Visit of Michiel Sweers, Deputy Director-General for Enterprise & Innovation and Director of the Innovation & Knowledge Department at the Ministry of Economic Affairs and Climate Policy to the SKLEC Big Datalab at ECNU, Shanghai.
Hohai University, a water-focused institution in China, has a strong historical connection with TU Delft, with its former president, Prof. Yan Kai, graduating from TU Delft in the 1930s. TU Delft and Hohai University have operated a joint research center in water-related areas for many years, involving staff exchanges, joint courses on coastal dynamics, research projects funded by the Natural Science Foundation of China (NSFC), and co-supervision of PhD students.
Pujian Innovation Forum
In August 2022, the Pujiang Innovation Forum, with the Netherlands as the Guest Country Of Honour was organized in Shanghai. One of the sub-forums at the evebt was the Sino-Dutch Joint Innovation in Water Technology Sub-Forum. The Netherlands Innovation Network China and the Consulate General of the Kingdom of the Netherlands in Shanghai were deeply involved in the organization of this sub-forum together with Wetsus, the European centre of excellence for sustainable water technology.

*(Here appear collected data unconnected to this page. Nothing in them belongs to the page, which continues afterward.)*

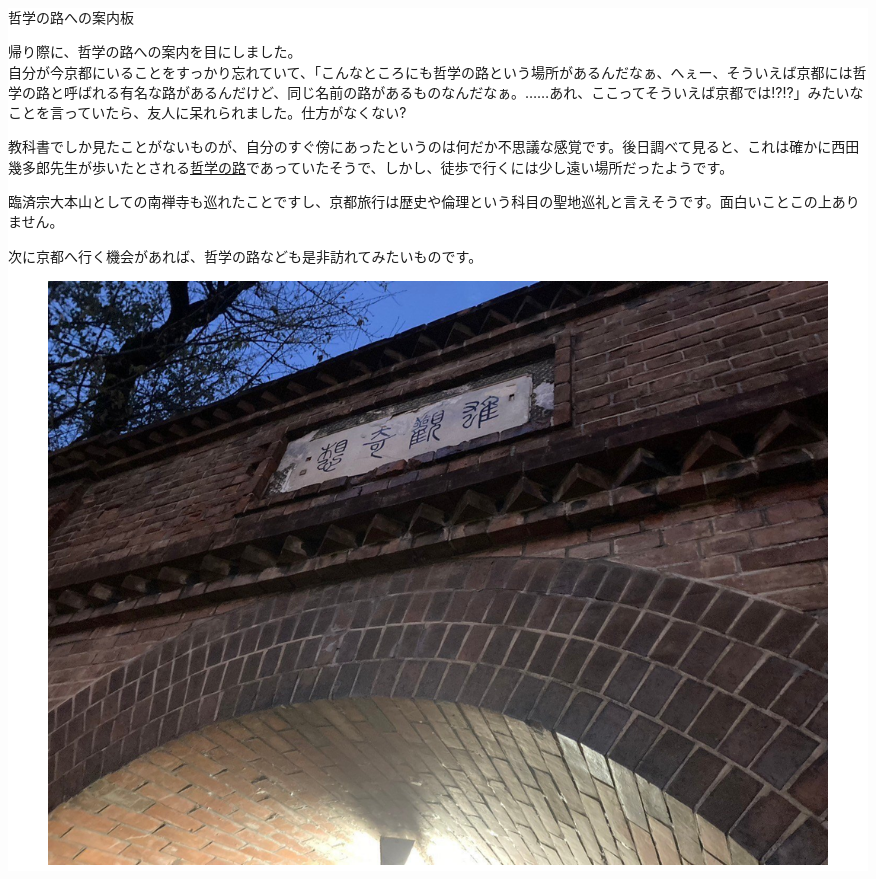 
<figcaption>

哲学の路への案内板

</figcaption>

</figure>

帰り際に、哲学の路への案内を目にしました。  
自分が今京都にいることをすっかり忘れていて、「こんなところにも哲学の路という場所があるんだなぁ、へぇー、そういえば京都には哲学の路と呼ばれる有名な路があるんだけど、同じ名前の路があるものなんだなぁ。……あれ、ここってそういえば京都では!?!?」みたいなことを言っていたら、友人に呆れられました。仕方がなくない?

教科書でしか見たことがないものが、自分のすぐ傍にあったというのは何だか不思議な感覚です。後日調べて見ると、これは確かに西田幾多郎先生が歩いたとされる[哲学の路](https://ja.kyoto.travel/tourism/single01.php?category_id=8&tourism_id=2684)であっていたそうで、しかし、徒歩で行くには少し遠い場所だったようです。

臨済宗大本山としての南禅寺も巡れたことですし、京都旅行は歴史や倫理という科目の聖地巡礼と言えそうです。面白いことこの上ありません。

次に京都へ行く機会があれば、哲学の路なども是非訪れてみたいものです。

<figure>

![](images/n7ce905bd8ccf_1698537420558-urEKBctyLU.jpg)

The theme of the forum was: “Water Connects, Water Future” and several innovative topics were discussed in detail, such as: Sustainable water technology, blue energy generation, water extraction, water purification The forum discussed opportunities for collaboration in the field of water technology between the Netherlands and China. As important European centre of excellence for sustainable water technology, Wetsus talked about their innovation model and future projects in China.
The Netherlands Innovation Network China continues to support innovative Sino-Dutch collaborations, like the Wetsus initiatives or the NWO-CAS research consortia. The Netherlands Innovation Network China looks forward to fostering more Dutch and Chinese connections centred around the theme of water in the coming year.